TASK DESCRIPTION: Retype the data below, every word of it, exactly.

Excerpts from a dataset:
== == ==
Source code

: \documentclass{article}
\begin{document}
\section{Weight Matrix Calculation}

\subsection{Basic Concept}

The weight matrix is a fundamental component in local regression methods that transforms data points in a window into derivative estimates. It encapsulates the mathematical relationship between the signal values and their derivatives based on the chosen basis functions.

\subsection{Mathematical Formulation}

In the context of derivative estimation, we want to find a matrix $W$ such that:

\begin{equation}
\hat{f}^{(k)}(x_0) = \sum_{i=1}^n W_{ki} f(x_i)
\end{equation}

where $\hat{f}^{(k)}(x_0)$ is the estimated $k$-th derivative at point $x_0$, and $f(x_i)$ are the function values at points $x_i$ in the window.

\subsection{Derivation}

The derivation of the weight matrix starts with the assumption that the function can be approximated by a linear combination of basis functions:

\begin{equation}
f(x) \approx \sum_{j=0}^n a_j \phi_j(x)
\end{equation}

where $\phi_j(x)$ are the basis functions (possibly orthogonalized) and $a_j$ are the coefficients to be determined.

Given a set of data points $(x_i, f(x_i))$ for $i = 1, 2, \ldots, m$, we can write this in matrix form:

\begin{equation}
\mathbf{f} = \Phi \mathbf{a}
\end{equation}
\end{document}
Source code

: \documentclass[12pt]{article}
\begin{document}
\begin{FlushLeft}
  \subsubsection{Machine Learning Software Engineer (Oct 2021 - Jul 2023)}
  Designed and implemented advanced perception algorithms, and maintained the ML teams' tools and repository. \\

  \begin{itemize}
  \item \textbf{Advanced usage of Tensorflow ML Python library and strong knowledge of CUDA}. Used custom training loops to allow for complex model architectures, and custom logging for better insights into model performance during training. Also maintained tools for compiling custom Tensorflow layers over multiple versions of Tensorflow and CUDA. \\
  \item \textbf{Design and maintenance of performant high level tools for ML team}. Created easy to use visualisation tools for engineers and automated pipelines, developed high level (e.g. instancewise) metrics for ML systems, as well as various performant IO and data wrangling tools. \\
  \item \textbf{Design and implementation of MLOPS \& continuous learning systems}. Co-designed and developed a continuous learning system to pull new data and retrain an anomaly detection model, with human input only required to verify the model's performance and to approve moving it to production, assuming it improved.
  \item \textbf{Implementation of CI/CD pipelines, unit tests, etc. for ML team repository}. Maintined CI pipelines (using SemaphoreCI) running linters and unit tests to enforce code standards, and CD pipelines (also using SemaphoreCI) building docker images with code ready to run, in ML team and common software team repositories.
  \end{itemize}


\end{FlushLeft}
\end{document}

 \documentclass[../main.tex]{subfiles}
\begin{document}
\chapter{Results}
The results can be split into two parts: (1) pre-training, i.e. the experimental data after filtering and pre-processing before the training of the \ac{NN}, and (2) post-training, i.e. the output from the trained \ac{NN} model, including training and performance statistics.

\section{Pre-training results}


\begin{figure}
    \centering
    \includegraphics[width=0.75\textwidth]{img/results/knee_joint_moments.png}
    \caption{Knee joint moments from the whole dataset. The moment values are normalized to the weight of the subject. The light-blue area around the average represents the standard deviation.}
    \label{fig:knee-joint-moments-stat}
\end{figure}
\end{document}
== == ==
REPLY TO THE EXERCISE:
Source code

: \documentclass{article}
\begin{document}
\section{Weight Matrix Calculation}

\subsection{Basic Concept}

The weight matrix is a fundamental component in local regression methods that transforms data points in a window into derivative estimates. It encapsulates the mathematical relationship between the signal values and their derivatives based on the chosen basis functions.

\subsection{Mathematical Formulation}

In the context of derivative estimation, we want to find a matrix $W$ such that:

\begin{equation}
\hat{f}^{(k)}(x_0) = \sum_{i=1}^n W_{ki} f(x_i)
\end{equation}

where $\hat{f}^{(k)}(x_0)$ is the estimated $k$-th derivative at point $x_0$, and $f(x_i)$ are the function values at points $x_i$ in the window.

\subsection{Derivation}

The derivation of the weight matrix starts with the assumption that the function can be approximated by a linear combination of basis functions:

\begin{equation}
f(x) \approx \sum_{j=0}^n a_j \phi_j(x)
\end{equation}

where $\phi_j(x)$ are the basis functions (possibly orthogonalized) and $a_j$ are the coefficients to be determined.

Given a set of data points $(x_i, f(x_i))$ for $i = 1, 2, \ldots, m$, we can write this in matrix form:

\begin{equation}
\mathbf{f} = \Phi \mathbf{a}
\end{equation}
\end{document}
Source code

: \documentclass[12pt]{article}
\begin{document}
\begin{FlushLeft}
  \subsubsection{Machine Learning Software Engineer (Oct 2021 - Jul 2023)}
  Designed and implemented advanced perception algorithms, and maintained the ML teams' tools and repository. \\

  \begin{itemize}
  \item \textbf{Advanced usage of Tensorflow ML Python library and strong knowledge of CUDA}. Used custom training loops to allow for complex model architectures, and custom logging for better insights into model performance during training. Also maintained tools for compiling custom Tensorflow layers over multiple versions of Tensorflow and CUDA. \\
  \item \textbf{Design and maintenance of performant high level tools for ML team}. Created easy to use visualisation tools for engineers and automated pipelines, developed high level (e.g. instancewise) metrics for ML systems, as well as various performant IO and data wrangling tools. \\
  \item \textbf{Design and implementation of MLOPS \& continuous learning systems}. Co-designed and developed a continuous learning system to pull new data and retrain an anomaly detection model, with human input only required to verify the model's performance and to approve moving it to production, assuming it improved.
  \item \textbf{Implementation of CI/CD pipelines, unit tests, etc. for ML team repository}. Maintined CI pipelines (using SemaphoreCI) running linters and unit tests to enforce code standards, and CD pipelines (also using SemaphoreCI) building docker images with code ready to run, in ML team and common software team repositories.
  \end{itemize}


\end{FlushLeft}
\end{document}

 \documentclass[../main.tex]{subfiles}
\begin{document}
\chapter{Results}
The results can be split into two parts: (1) pre-training, i.e. the experimental data after filtering and pre-processing before the training of the \ac{NN}, and (2) post-training, i.e. the output from the trained \ac{NN} model, including training and performance statistics.

\section{Pre-training results}


\begin{figure}
    \centering
    \includegraphics[width=0.75\textwidth]{img/results/knee_joint_moments.png}
    \caption{Knee joint moments from the whole dataset. The moment values are normalized to the weight of the subject. The light-blue area around the average represents the standard deviation.}
    \label{fig:knee-joint-moments-stat}
\end{figure}
\end{document}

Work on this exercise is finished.